*Your objective*.
Exact copy, pictures excluded: please retype the lines from the start of the material through the line containing "1. 词法分析（自动机实现）", both ends included, and nothing more.

*Provided material*.

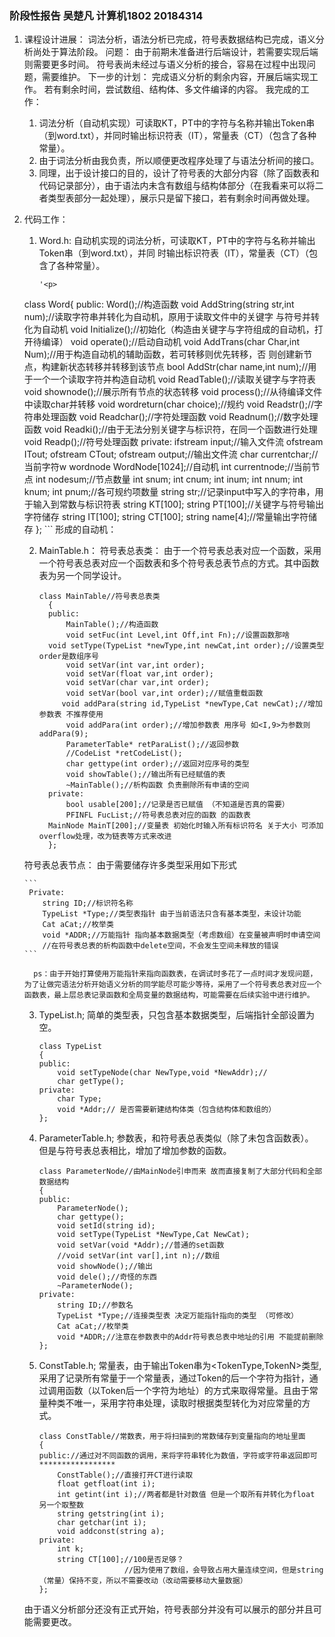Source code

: ### 阶段性报告 吴楚凡 计算机1802 20184314
1. 课程设计进展：
词法分析，语法分析已完成，符号表数据结构已完成，语义分析尚处于算法阶段。
问题：
由于前期未准备进行后端设计，若需要实现后端则需要更多时间。
符号表尚未经过与语义分析的接合，容易在过程中出现问题，需要维护。
下一步的计划：
完成语义分析的剩余内容，开展后端实现工作。
若有剩余时间，尝试数组、结构体、多文件编译的内容。
我完成的工作：
	1. 词法分析（自动机实现）可读取KT，PT中的字符与名称并输出Token串（到word.txt），并同时输出标识符表（IT），常量表（CT）（包含了各种常量）。
	2. 由于词法分析由我负责，所以顺便更改程序处理了与语法分析间的接口。
	3. 同理，出于设计接口的目的，设计了符号表的大部分内容（除了函数表和代码记录部分），由于语法内未含有数组与结构体部分（在我看来可以将二者类型表部分一起处理），展示只是留下接口，若有剩余时间再做处理。

2. 代码工作：
	1. Word.h:
	   自动机实现的词法分析，可读取KT，PT中的字符与名称并输出Token串（到word.txt），并同	时输出标识符表（IT），常量表（CT）（包含了各种常量）。
	
	   ```
	   '<p>
      class Word{
      public:
       Word();//构造函数
       void AddString(string str,int num);//读取字符串并转化为自动机，原用于读取文件中的关键字		与符号并转化为自动机
       void Initialize();//初始化（构造由关键字与字符组成的自动机，打开待编译）
       void operate();//启动自动机
       void AddTrans(char Char,int Num);//用于构造自动机的辅助函数，若可转移则优先转移，否			则创建新节点，构建新状态转移并转移到该节点
       bool AddStr(char name,int num);//用于一个一个读取字符并构造自动机
       void ReadTable();//读取关键字与字符表
       void shownode();//展示所有节点的状态转移
       void process();//从待编译文件中读取char并转移
       void wordreturn(char choice);//规约
       void Readstr();//字符串处理函数
       void Readchar();//字符处理函数
       void Readnum();//数字处理函数
    void Readki();//由于无法分别关键字与标识符，在同一个函数进行处理
       void Readp();//符号处理函数
      private:
       ifstream input;//输入文件流
       ofstream ITout;
       ofstream CTout;
       ofstream output;//输出文件流
       char currentchar;//当前字符w
       wordnode WordNode[1024];//自动机
       int currentnode;//当前节点
       int nodesum;//节点数量
       int snum;
       int cnum;
       int inum;
       int nnum;
       int knum;
       int pnum;//各可规约项数量
       string str;//记录input中写入的字符串，用于输入到常数与标识符表
       string KT[100];
       string PT[100];//关键字与符号输出字符储存
       string IT[100];
    string CT[100];
	    string name[4];//常量输出字符储存
	   };
	   ```
	形成的自动机：
	   
	2. MainTable.h：
	     符号表总表类：
	       由于一个符号表总表对应一个函数，采用一个符号表总表对应一个函数表和多个符号表总表节点的方式。其中函数表为另一个同学设计。
	
	     ```
	     class MainTable//符号表总表类
	       {
	       public:
	           MainTable();//构造函数
	           void setFuc(int Level,int Off,int Fn);//设置函数那啥
	       void setType(TypeList *newType,int newCat,int order);//设置类型order是数组序号
	           void setVar(int var,int order);
	           void setVar(float var,int order);
	           void setVar(char var,int order);
	           void setVar(bool var,int order);//赋值重载函数
	          void addPara(string id,TypeList *newType,Cat newCat);//增加参数表 不推荐使用
	           void addPara(int order);//增加参数表 用序号 如<I,9>为参数则 addPara(9);
	           ParameterTable* retParaList();//返回参数
	           //CodeList *retCodeList();
	           char gettype(int order);//返回对应序号的类型
	           void showTable();//输出所有已经赋值的表
	           ~MainTable();//析构函数 负责删除所有申请的空间
	       private:
	           bool usable[200];//记录是否已赋值 （不知道是否真的需要）
	           PFINFL FucList;//符号表总表对应的函数 的函数表
	       MainNode MainT[200];//变量表 初始化时输入所有标识符名 关于大小 可添加overflow处理，改为链表等方式来改进
	       };
	     ```
	符号表总表节点：
      由于需要储存许多类型采用如下形式
	   
	   ```
	    Private:
	       string ID;//标识符名称
	       TypeList *Type;//类型表指针 由于当前语法只含有基本类型，未设计功能
	       Cat aCat;//枚举类
	       void *ADDR;//万能指针 指向基本数据类型（考虑数组）在变量被声明时申请空间
	       //在符号表总表的析构函数中delete空间，不会发生空间未释放的错误
	   ```
	   
	     ps：由于开始打算使用万能指针来指向函数表，在调试时多花了一点时间才发现问题，为了让做完语法分析开始语义分析的同学能尽可能少等待，采用了一个符号表总表对应一个函数表，最上层总表记录函数和全局变量的数据结构，可能需要在后续实验中进行维护。
	
	3. TypeList.h;
	    简单的类型表，只包含基本数据类型，后端指针全部设置为空。
	
	    ```
	    class TypeList
	    {
	    public:
	        void setTypeNode(char NewType,void *NewAddr);//
	        char getType();
	    private:
	        char Type;
	        void *Addr;// 是否需要新建结构体类（包含结构体和数组的）
	    };
	    ```
	    
	4. ParameterTable.h;
	    参数表，和符号表总表类似（除了未包含函数表）。
	    但是与符号表总表相比，增加了增加参数的函数。
	    
	    ```
	    class ParameterNode//由MainNode引申而来 故而直接复制了大部分代码和全部数据结构
	    {
	    public:
	        ParameterNode();
	        char gettype();
	        void setId(string id);
	        void setType(TypeList *NewType,Cat NewCat);
	        void setVar(void *Addr);//普通的set函数
	        //void setVar(int var[],int n);//数组
	        void showNode();//输出
	        void dele();//奇怪的东西
	        ~ParameterNode();
	    private:
	        string ID;//参数名
	        TypeList *Type;//连接类型表 决定万能指针指向的类型 （可修改）
	        Cat aCat;//枚举类
	        void *ADDR;//注意在参数表中的Addr符号表总表中地址的引用 不能提前删除
	    };
	    ```
	    
	    
	    
	5. ConstTable.h;
	    常量表，由于输出Token串为<TokenType,TokenN>类型,采用了记录所有常量于一个常量表，通过Token的后一个字符为指针，通过调用函数（以Token后一个字符为地址）的方式来取得常量。且由于常量种类不唯一，采用字符串处理，读取时根据类型转化为对应常量的方式。
	    
	    ```
	    class ConstTable//常数表，用于将扫描到的常数储存到变量指向的地址里面
	    {
	    public://通过对不同函数的调用，来将字符串转化为数值，字符或字符串返回即可 *****************
	        ConstTable();//直接打开CT进行读取
	        float getfloat(int i);
	        int getint(int i);//两者都是针对数值 但是一个取所有并转化为float 另一个取整数
	        string getstring(int i);
	        char getchar(int i);
	        void addconst(string a);
	    private:
	        int k;
	        string CT[100];//100是否足够？
	                       //因为使用了数组，会导致占用大量连续空间，但是string（常量）保持不变，所以不需要改动（改动需要移动大量数据）
	    };
	    ```
	    
	    
	
	由于语义分析部分还没有正式开始，符号表部分并没有可以展示的部分并且可能需要更改。
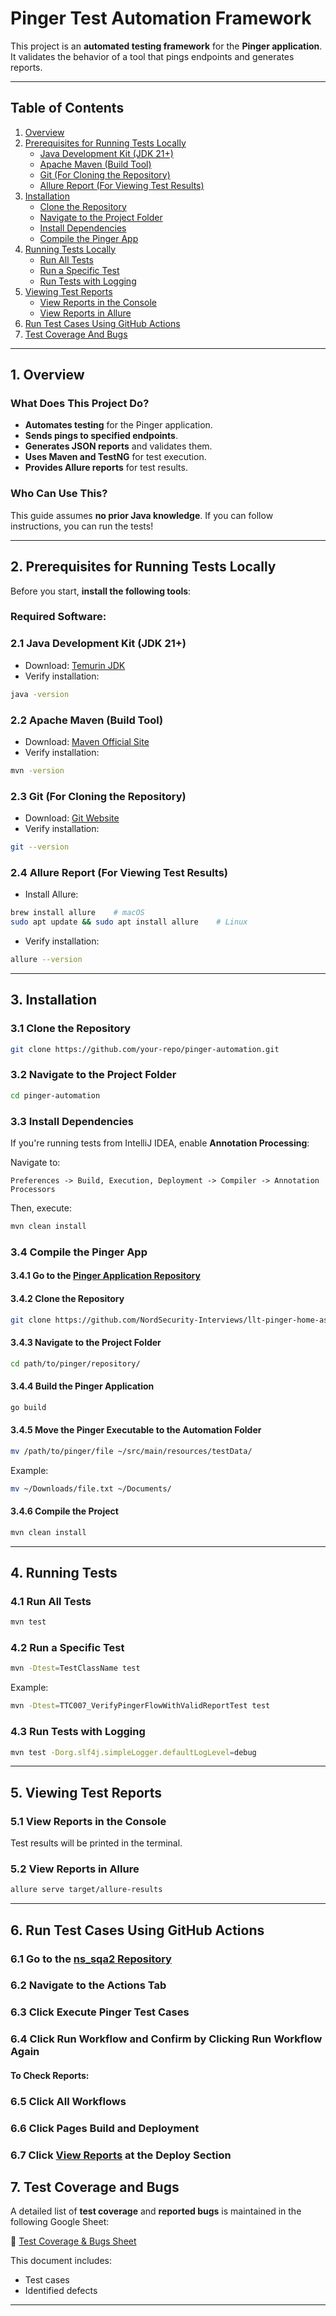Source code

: # Pinger Test Automation Framework

This project is an **automated testing framework** for the **Pinger application**. It validates the behavior of a tool
that pings endpoints and generates reports.

---

## Table of Contents

1. [Overview](#1-overview)
2. [Prerequisites for Running Tests Locally](#2-prerequisites-for-running-tests-locally)
   - [Java Development Kit (JDK 21+)](#21-java-development-kit-jdk-21)
   - [Apache Maven (Build Tool)](#22-apache-maven-build-tool)
   - [Git (For Cloning the Repository)](#23-git-for-cloning-the-repository)
   - [Allure Report (For Viewing Test Results)](#24-allure-report-for-viewing-test-results)
3. [Installation](#3-installation)
   - [Clone the Repository](#31-clone-the-repository)
   - [Navigate to the Project Folder](#32-navigate-to-the-project-folder)
   - [Install Dependencies](#33-install-dependencies)
   - [Compile the Pinger App](#34-compile-the-pinger-app)
4. [Running Tests Locally](#4-running-tests)
   - [Run All Tests](#41-run-all-tests)
   - [Run a Specific Test](#42-run-a-specific-test)
   - [Run Tests with Logging](#43-run-tests-with-logging)
5. [Viewing Test Reports](#5-viewing-test-reports)
   - [View Reports in the Console](#51-view-reports-in-the-console)
   - [View Reports in Allure](#52-view-reports-in-allure)
6. [Run Test Cases Using GitHub Actions](#6-run-test-cases-using-github-actions)
7. [Test Coverage And Bugs](#7-test-coverage-and-bugs)

---

## 1. Overview

### **What Does This Project Do?**

- **Automates testing** for the Pinger application.
- **Sends pings to specified endpoints**.
- **Generates JSON reports** and validates them.
- **Uses Maven and TestNG** for test execution.
- **Provides Allure reports** for test results.

### **Who Can Use This?**

This guide assumes **no prior Java knowledge**. If you can follow instructions, you can run the tests!

---

## 2. Prerequisites for Running Tests Locally

Before you start, **install the following tools**:

### Required Software:

### 2.1 Java Development Kit (JDK 21+)

- Download: [Temurin JDK](https://adoptium.net/en-GB/temurin/releases/?version=21&package=jdk&os=linux)
- Verify installation:

```sh
java -version
```

### 2.2 Apache Maven (Build Tool)

- Download: [Maven Official Site](https://maven.apache.org/)
- Verify installation:

```sh
mvn -version
```

### 2.3 Git (For Cloning the Repository)

- Download: [Git Website](https://git-scm.com/)
- Verify installation:

```sh
git --version
```

### 2.4 Allure Report (For Viewing Test Results)

- Install Allure:

```sh
brew install allure    # macOS
sudo apt update && sudo apt install allure    # Linux
```

- Verify installation:

```sh
allure --version
```

---

## 3. Installation

### 3.1 Clone the Repository

```sh
git clone https://github.com/your-repo/pinger-automation.git
```

### 3.2 Navigate to the Project Folder

```sh
cd pinger-automation
```

### 3.3 Install Dependencies

If you're running tests from IntelliJ IDEA, enable **Annotation Processing**:

Navigate to:

```
Preferences -> Build, Execution, Deployment -> Compiler -> Annotation Processors
```

Then, execute:

```sh
mvn clean install
```

### 3.4 Compile the Pinger App

#### 3.4.1 Go to the [Pinger Application Repository](https://github.com/NordSecurity-Interviews/llt-pinger-home-assignment)

#### 3.4.2 Clone the Repository

```sh
git clone https://github.com/NordSecurity-Interviews/llt-pinger-home-assignment
```

#### 3.4.3 Navigate to the Project Folder

```sh
cd path/to/pinger/repository/
```

#### 3.4.4 Build the Pinger Application

```sh
go build
```

#### 3.4.5 Move the Pinger Executable to the Automation Folder

```sh
mv /path/to/pinger/file ~/src/main/resources/testData/
```

Example:

```sh
mv ~/Downloads/file.txt ~/Documents/
```

#### 3.4.6 Compile the Project
```sh
mvn clean install
```

---

## 4. Running Tests

### 4.1 Run All Tests

```sh
mvn test
```

### 4.2 Run a Specific Test

```sh
mvn -Dtest=TestClassName test
```

Example:

```sh
mvn -Dtest=TTC007_VerifyPingerFlowWithValidReportTest test
```

### 4.3 Run Tests with Logging

```sh
mvn test -Dorg.slf4j.simpleLogger.defaultLogLevel=debug
```

---

## 5. Viewing Test Reports

### 5.1 View Reports in the Console

Test results will be printed in the terminal.

### 5.2 View Reports in Allure

```sh
allure serve target/allure-results
```

---

## 6. Run Test Cases Using GitHub Actions

### 6.1 Go to the [ns_sqa2 Repository](https://github.com/ZeroTull/ns_sqa2)

### 6.2 Navigate to the **Actions** Tab

### 6.3 Click **Execute Pinger Test Cases**

### 6.4 Click **Run Workflow** and Confirm by Clicking **Run Workflow** Again

#### **To Check Reports:**

### 6.5 Click **All Workflows**

### 6.6 Click **Pages Build and Deployment**

### 6.7 Click **[View Reports](https://ZeroTull.github.io/ns_sqa2/)** at the Deploy Section

## 7. Test Coverage and Bugs

A detailed list of **test coverage** and **reported bugs** is maintained in the following Google Sheet:

🔗 [Test Coverage & Bugs Sheet](https://docs.google.com/spreadsheets/d/1n0aArhWWt23icpuaUhhzXYnUWfgkP5NkKgCbRunTQW8/edit?gid=168947223#gid=168947223)

This document includes:

- Test cases
- Identified defects

---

*Answer box*.
Source code

: ### 阶段性报告 吴楚凡 计算机1802 20184314
1. 课程设计进展：
词法分析，语法分析已完成，符号表数据结构已完成，语义分析尚处于算法阶段。
问题：
由于前期未准备进行后端设计，若需要实现后端则需要更多时间。
符号表尚未经过与语义分析的接合，容易在过程中出现问题，需要维护。
下一步的计划：
完成语义分析的剩余内容，开展后端实现工作。
若有剩余时间，尝试数组、结构体、多文件编译的内容。
我完成的工作：
	1. 词法分析（自动机实现）可读取KT，PT中的字符与名称并输出Token串（到word.txt），并同时输出标识符表（IT），常量表（CT）（包含了各种常量）。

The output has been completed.